**What is expected:** Which of the lines in the data mention the string "README"? List them all.

[Provided information Boundary: Start]

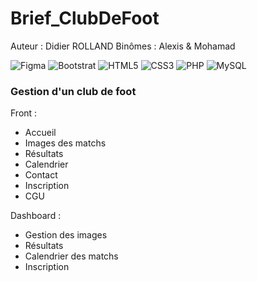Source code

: # Brief_ClubDeFoot
Auteur : Didier ROLLAND
Binômes : Alexis & Mohamad

![Figma](https://img.shields.io/badge/figma-%23F24E1E.svg?style=for-the-badge&logo=figma&logoColor=white) ![Bootstrat](https://img.shields.io/badge/bootstrap-%23563D7C.svg?style=for-the-badge&logo=bootstrap&logoColor=white) ![HTML5](https://img.shields.io/badge/html5-%23E34F26.svg?style=for-the-badge&logo=html5&logoColor=white) ![CSS3](https://img.shields.io/badge/css3-%231572B6.svg?style=for-the-badge&logo=css3&logoColor=white) ![PHP](https://img.shields.io/badge/php-%23777BB4.svg?style=for-the-badge&logo=php&logoColor=white) ![MySQL](https://img.shields.io/badge/mysql-%2300f.svg?style=for-the-badge&logo=mysql&logoColor=white)

### Gestion d'un club de foot
Front :
* Accueil
* Images des matchs
* Résultats
* Calendrier
* Contact
* Inscription
* CGU

Dashboard :
* Gestion des images
* Résultats
* Calendrier des matchs
* Inscription
  

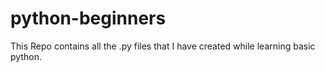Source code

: # python-beginners
This Repo contains all the .py files that I have created while learning basic python.
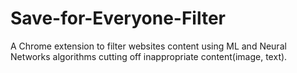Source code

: # Save-for-Everyone-Filter
A Chrome extension to filter websites content using ML and Neural Networks algorithms cutting off inappropriate content(image, text).
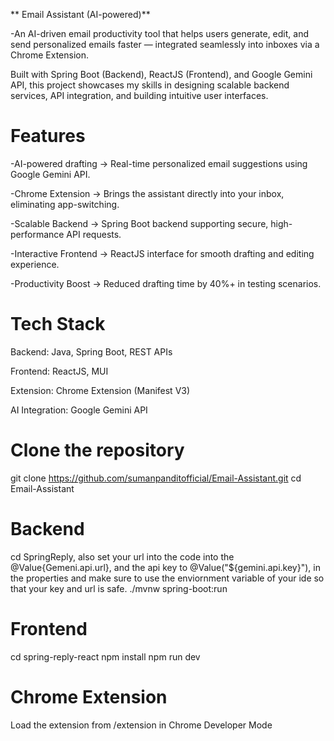 ** Email Assistant (AI-powered)**

-An AI-driven email productivity tool that helps users generate, edit, and send personalized emails faster — integrated seamlessly into inboxes via a Chrome Extension.

 Built with Spring Boot (Backend), ReactJS (Frontend), and Google Gemini API, this project showcases my skills in designing scalable backend services, API integration, and building intuitive user interfaces.

# Features

 -AI-powered drafting → Real-time personalized email suggestions using Google Gemini API.

 -Chrome Extension → Brings the assistant directly into your inbox, eliminating app-switching.

 -Scalable Backend → Spring Boot backend supporting secure, high-performance API requests.

 -Interactive Frontend → ReactJS interface for smooth drafting and editing experience.

 -Productivity Boost → Reduced drafting time by 40%+ in testing scenarios.

 # Tech Stack

Backend: Java, Spring Boot, REST APIs

Frontend: ReactJS, MUI

Extension: Chrome Extension (Manifest V3)

AI Integration: Google Gemini API

# Clone the repository
git clone https://github.com/sumanpanditofficial/Email-Assistant.git
cd Email-Assistant

# Backend
cd SpringReply, also set your url into the code into the @Value{Gemeni.api.url}, and the api key to @Value("${gemini.api.key}"), in the properties and make sure to use the enviornment variable of your ide so that your key and url is safe.
./mvnw spring-boot:run

# Frontend
cd spring-reply-react
npm install
npm run dev

# Chrome Extension
Load the extension from /extension in Chrome Developer Mode
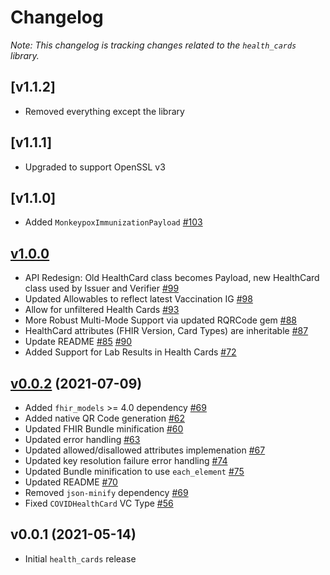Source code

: # Changelog

_Note: This changelog is tracking changes related to the `health_cards` library._

## [v1.1.2]
- Removed everything except the library

## [v1.1.1]
- Upgraded to support OpenSSL v3

## [v1.1.0]
- Added `MonkeypoxImmunizationPayload` [\#103](https://github.com/dvci/health_cards/pull/103)

## [v1.0.0](https://github.com/dvci/health_cards/tree/v1.0.0)
- API Redesign: Old HealthCard class becomes Payload, new HealthCard class used by Issuer and Verifier [\#99](https://github.com/dvci/health_cards/pull/99)
- Updated Allowables to reflect latest Vaccination IG [\#98](https://github.com/dvci/health_cards/pull/98)
- Allow for unfiltered Health Cards [\#93](https://github.com/dvci/health_cards/pull/93)
- More Robust Multi-Mode Support via updated RQRCode gem [\#88](https://github.com/dvci/health_cards/pull/88)
- HealthCard attributes (FHIR Version, Card Types) are inheritable [\#87](https://github.com/dvci/health_cards/pull/87)
- Update README [\#85](https://github.com/dvci/health_cards/pull/85) [\#90](https://github.com/dvci/health_cards/pull/90)
- Added Support for Lab Results in Health Cards [\#72](https://github.com/dvci/health_cards/pull/72)

## [v0.0.2](https://github.com/dvci/health_cards/tree/v0.0.2) (2021-07-09)
- Added `fhir_models` >= 4.0 dependency [\#69](https://github.com/dvci/health_cards/pull/69)
- Added native QR Code generation [\#62](https://github.com/dvci/health_cards/pull/62)
- Updated FHIR Bundle minification [\#60](https://github.com/dvci/health_cards/pull/60)
- Updated error handling [\#63](https://github.com/dvci/health_cards/pull/63)
- Updated allowed/disallowed attributes implemenation [\#67](https://github.com/dvci/health_cards/pull/67)
- Updated key resolution failure error handling [\#74](https://github.com/dvci/health_cards/pull/74)
- Updated Bundle minification to use `each_element` [\#75](https://github.com/dvci/health_cards/pull/75)
- Updated README [\#70](https://github.com/dvci/health_cards/pull/70)
- Removed `json-minify` dependency [\#69](https://github.com/dvci/health_cards/pull/69)
- Fixed `COVIDHealthCard` VC Type [\#56](https://github.com/dvci/health_cards/pull/56)

## v0.0.1 (2021-05-14)
 - Initial `health_cards` release
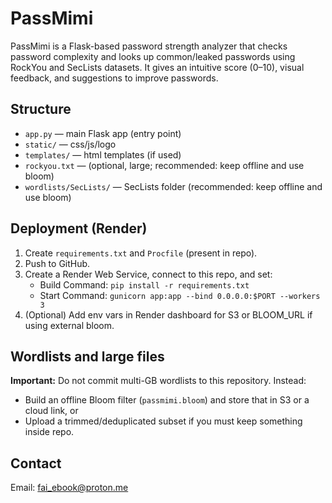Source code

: # PassMimi

PassMimi is a Flask-based password strength analyzer that checks password complexity and looks up common/leaked passwords using RockYou and SecLists datasets. It gives an intuitive score (0–10), visual feedback, and suggestions to improve passwords.

## Structure
- `app.py` — main Flask app (entry point)
- `static/` — css/js/logo
- `templates/` — html templates (if used)
- `rockyou.txt` — (optional, large; recommended: keep offline and use bloom)
- `wordlists/SecLists/` — SecLists folder (recommended: keep offline and use bloom)

## Deployment (Render)
1. Create `requirements.txt` and `Procfile` (present in repo).
2. Push to GitHub.
3. Create a Render Web Service, connect to this repo, and set:
   - Build Command: `pip install -r requirements.txt`
   - Start Command: `gunicorn app:app --bind 0.0.0.0:$PORT --workers 3`
4. (Optional) Add env vars in Render dashboard for S3 or BLOOM_URL if using external bloom.

## Wordlists and large files
**Important:** Do not commit multi-GB wordlists to this repository. Instead:
- Build an offline Bloom filter (`passmimi.bloom`) and store that in S3 or a cloud link, or
- Upload a trimmed/deduplicated subset if you must keep something inside repo.

## Contact
Email: fai_ebook@proton.me
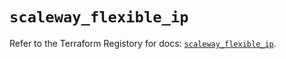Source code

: # `scaleway_flexible_ip`

Refer to the Terraform Registory for docs: [`scaleway_flexible_ip`](https://registry.terraform.io/providers/scaleway/scaleway/2.31.0/docs/resources/flexible_ip).

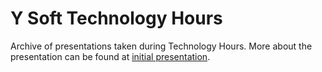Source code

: Y Soft Technology Hours
=======================

Archive of presentations taken during Technology Hours. More about the presentation can be found at [initial presentation](https://speakerdeck.com/jfojtl/y-soft-technology-hour).
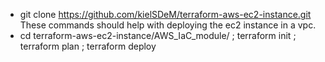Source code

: - git clone https://github.com/kielSDeM/terraform-aws-ec2-instance.git
These commands should help with deploying the ec2 instance in a vpc.
- cd terraform-aws-ec2-instance/AWS_IaC_module/ ; terraform init ; terraform plan ; terraform deploy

[Provided information Boundary: End]

**Answer to the exercise:**
- Update README [\#85](https://github.com/dvci/health_cards/pull/85) [\#90](https://github.com/dvci/health_cards/pull/90)
- Updated README [\#70](https://github.com/dvci/health_cards/pull/70)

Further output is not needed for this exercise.